And if you don't know, now ya know. Those Notorious B.I.G. lyrics could easily be uttered to a whole lot of people who, at first blush, marginalized Kim's ownership role, only to become educated in a hurry. Just as Dareus once wondered whether her presence on the practice field was legitimate, Terry remembers seeing some dismissive expressions at NFL owners meetings shortly after the Pegulas purchased the team. "You know how it is," Terry says. "A lot of people probably thought, 'She's a woman. She's here to support her husband, but she's not really involved.' But I don't think it took them long to get the message that we really are a team."

Says Brandon: "Those first few meetings, when other owners saw the level of engagement and the great questions Kim had, they could see she wasn't just the wife of an owner. She had both feet in, and she's a very quick study."

This is not to say that Kim wasn't a tad intimidated at those meetings, especially when Terry left early during one of the first ones they attended and she was the Bills' sole representative in an "owners only" session in which the impending Los Angeles relocation scenarios, involving competing plans by the Rams, Chargers and Raiders, were addressed.

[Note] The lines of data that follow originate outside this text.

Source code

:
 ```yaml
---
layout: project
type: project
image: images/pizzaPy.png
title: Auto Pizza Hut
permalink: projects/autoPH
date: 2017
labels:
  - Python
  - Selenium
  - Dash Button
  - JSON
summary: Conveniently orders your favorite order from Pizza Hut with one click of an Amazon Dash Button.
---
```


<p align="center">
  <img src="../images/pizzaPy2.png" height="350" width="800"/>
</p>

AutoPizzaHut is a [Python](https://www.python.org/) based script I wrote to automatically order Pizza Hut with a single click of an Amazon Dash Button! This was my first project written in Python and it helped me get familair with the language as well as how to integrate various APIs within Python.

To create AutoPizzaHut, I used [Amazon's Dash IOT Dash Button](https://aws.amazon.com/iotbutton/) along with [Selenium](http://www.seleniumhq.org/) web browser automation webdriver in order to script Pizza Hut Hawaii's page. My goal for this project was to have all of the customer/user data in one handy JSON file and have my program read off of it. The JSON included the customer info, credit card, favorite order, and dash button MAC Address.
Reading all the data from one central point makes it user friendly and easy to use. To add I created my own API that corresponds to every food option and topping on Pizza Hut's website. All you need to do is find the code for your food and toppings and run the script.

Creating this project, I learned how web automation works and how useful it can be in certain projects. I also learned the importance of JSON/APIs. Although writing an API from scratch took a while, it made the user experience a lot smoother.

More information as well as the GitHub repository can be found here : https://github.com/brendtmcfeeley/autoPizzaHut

"They asked all the owners, one by one, to talk about where they were in their thought process," Kim recalls. "And I'm like, 'I have to get up and speak in front of Jerry Jones and Robert Kraft and all these people?' And all I thought was, 'Thank goodness I'm not first.' "

What Pegula ended up saying to her fellow owners was this: In the past, the league has done great things because you all came together to protect the interests of all 32 teams, regardless of market size or winning percentage. So regardless of what each of us feels would be personally beneficial or disadvantageous when assessing the various scenarios, it's important to consider what was best for the group as a whole.

Not surprisingly, her words were well received.

"She's so attentive and engaged, and she really soaks things up," Jones says. "When she has a thought or an idea, she has my full attention. One of the things (Commissioner) Roger (Goodell) has been all about is, 'I want to improve transparency.' Someone like Kim, who has that combination of intelligence and people skills, will help make our league a lot more transparent."

Pegula has joined the NFL Foundation board and the Super Bowl And Special Events Committee and plans to get further involved on the league level. As part of the latter committee, she played a prominent role in crafting the changes to the Pro Bowl announced last June, including the game's move from Honolulu to Orlando.

"I see her having a significant voice, not only in our league but internationally," Brandon says. "And when all is said and done, I believe she'll go down as someone who diligently and influentially makes a true impact on the game."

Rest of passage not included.